Gros Morne: The Land, the People, the National Park

March 29, 2018 (12:00 pm - 1:00 pm)

Location: Acadia University Art Gallery


Join us in the Acadia Art Gallery for a portrait of one of Canada's finest national parks, its landscape and its people, with a story of the long path to its establishment. This free Lunchtime Learning session is open to the general public, students, faculty, and staff.

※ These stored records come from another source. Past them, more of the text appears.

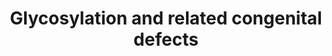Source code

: ---
annotations:
- id: DOID:5212
  parent: genetic disease
  type: Disease Ontology
  value: congenital disorder of glycosylation
- id: DOID:655
  parent: genetic disease
  type: Disease Ontology
  value: inherited metabolic disorder
- id: PW:0000224
  parent: classic metabolic pathway
  type: Pathway Ontology
  value: N-acetylglucosamine, N-acetylmannosamine and N-acetylneuraminic acid dissimilation
    pathway
- id: DOID:0050737
  parent: genetic disease
  type: Disease Ontology
  value: autosomal recessive disease
- id: PW:0000305
  parent: classic metabolic pathway
  type: Pathway Ontology
  value: altered carbohydrate metabolic pathway
- id: PW:0000013
  parent: disease pathway
  type: Pathway Ontology
  value: disease pathway
authors:
- EviSchoenmaker
- DeSl
- BrittPieters
- L Dupuis
- IreneHemel
- Egonw
- Fehrhart
- MaintBot
- Finterly
citedin:
- link: PMC8751594
communities:
- IEM
- RareDiseases
description: Glycosylation is the most common postranslational modification. Defects
  in this pathway lead to autosomal recessive disorders, called Congenital disorders
  of glycosylation (CDG). Up to date about 50 CDGs have been identified and more are
  expected to be discovered. This category of metabolic disorders can be divided into
  four basic groups depending on where the glycosylation process occurs on the molecule.
  The depicts pathway depicts the group of N-glycosylation. Generally, N-glycosylation
  processes spread over three cellular compartments - cytosol, endoplasmic reticulum
  and Golgi apparatus. The associated mortality rate  in combination with the limited
  treatment options for CDG, points out the relevance for further investigations of
  this pathway. Disorders resulting from an enzyme defect are highlighted in pink.
  This pathway was inspired by Chapter 30 of the book of Blau (ISBN 3642403360 (978-3642403361)).
last-edited: 2021-06-23
ndex: 70774c39-8b6b-11eb-9e72-0ac135e8bacf
organisms:
- Homo sapiens
redirect_from:
- /index.php/Pathway:WP4521
- /instance/WP4521
revision: null
schema-jsonld:
- '@context': https://schema.org/
  '@id': https://wikipathways.github.io/pathways/WP4521.html
  '@type': Dataset
  creator:
    '@type': Organization
    name: WikiPathways
  description: Glycosylation is the most common postranslational modification. Defects
    in this pathway lead to autosomal recessive disorders, called Congenital disorders
    of glycosylation (CDG). Up to date about 50 CDGs have been identified and more
    are expected to be discovered. This category of metabolic disorders can be divided
    into four basic groups depending on where the glycosylation process occurs on
    the molecule. The depicts pathway depicts the group of N-glycosylation. Generally,
    N-glycosylation processes spread over three cellular compartments - cytosol, endoplasmic
    reticulum and Golgi apparatus. The associated mortality rate  in combination with
    the limited treatment options for CDG, points out the relevance for further investigations
    of this pathway. Disorders resulting from an enzyme defect are highlighted in
    pink. This pathway was inspired by Chapter 30 of the book of Blau (ISBN 3642403360
    (978-3642403361)).
  keywords:
  - ''
  - '30.1'
  - '30.10'
  - '30.11'
  - '30.13'
  - '30.14'
  - '30.15'
  - '30.16'
  - '30.2'
  - '30.3'
  - '30.31'
  - '30.32'
  - '30.33'
  - '30.34'
  - '30.38'
  - '30.39'
  - '30.4'
  - '30.5'
  - '30.6'
  - '30.7'
  - '30.8'
  - '30.9'
  - ALG13
  - ALG14
  - DPAGT1
  - DPM2
  - Dol alpha-1,2-mannosyltransferase
  - Dol-P-Man
  - Dolichol
  - Dolichol phosphate
  - Dolichol-PP
  - Dolichyl phosphate
  - Fructose 6-phosphate
  - GDP
  - GDP-mannose
  - GMPPB
  - Gal2Man3-GlcNac4-Prot
  - Glc2Man9-GlcNac2-PP-Dol
  - Glc2Man9-GlcNac2-Prot
  - Glc3Man9-GlcNac2-PP-Dol
  - Glc3Man9-GlcNac2-Prot
  - GlcMan9-GlcNac2-PP-Dol
  - GlcNAc-PP-Dol
  - GlcNAc2-PP-Dol
  - Man2GIcNAc2PP-Dol
  - Man3-GlcNac3-Prot
  - Man3-GlcNac4-Prot
  - Man3GIcNAc2-PP-Dol
  - Man4GIcNAc2-PP-Dol
  - Man5-GlcNac2-PP-Dol
  - Man5GIcNAc2-PP-Dol
  - Man6-GlcNac2-PP-Dol
  - Man7-GlcNac2-PP-Dol
  - Man8-GlcNac2-PP-Dol
  - Man9-GlcNac2-PP-Dol
  - ManGlcNAc2-PP-Dol
  - Mannose 1-phosphate
  - Mannose 6-Phosphate
  - Mevalonate
  - N-acetylglucosaminephosphotransferase, which transfers the hexosyl group
  - Polyprenol
  - Sia2Gal2Man3-GlcNac4-Prot
  - SiaGalMan3-GlcNac3-Prot
  - UDP
  - UDP-N-acetyl
  - 'alpha-D-glucosamine '
  - beta-D-glucose
  - 'beta-D-mannosyl '
  - beta-mannosyltransferase mediates the hexosyl group transfer.</br>In Blau Book
    known as Mannosyltransferase 1
  - 'dolichyl '
  - mannosyltransferase ALG2
  - phosphate
  license: CC0
  name: Glycosylation and related congenital defects
seo: CreativeWork
title: Glycosylation and related congenital defects
wpid: WP4521
---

A retired earth scientist, Antony Berger now oscillates between Wolfville and Woody Point NL, where he has a close association with Gros Morne National Park. He taught geology at universities in Canada, Sri Lanka, and Malaysia, worked for government and international organizations, and was an independent consultant. He helped to establish several international NGOs, building science in developing countries, strengthening small-scale mining, and increasing global access to scientific literature. His international experience led to two major global projects, one developing tools for tracking rapid landscape change, and a second researching past human responses to natural change. He has written or edited scientific books on subjects ranging from granites of Donegal, Eire, to geology and human health, rapid natural landscape change, and most recently a history of Bonne Bay, NL. Like other academics, he has to take responsibility for adding many papers and articles to the overwhelmingly voluminous scientific literature, much of which has now past its “expiry date”.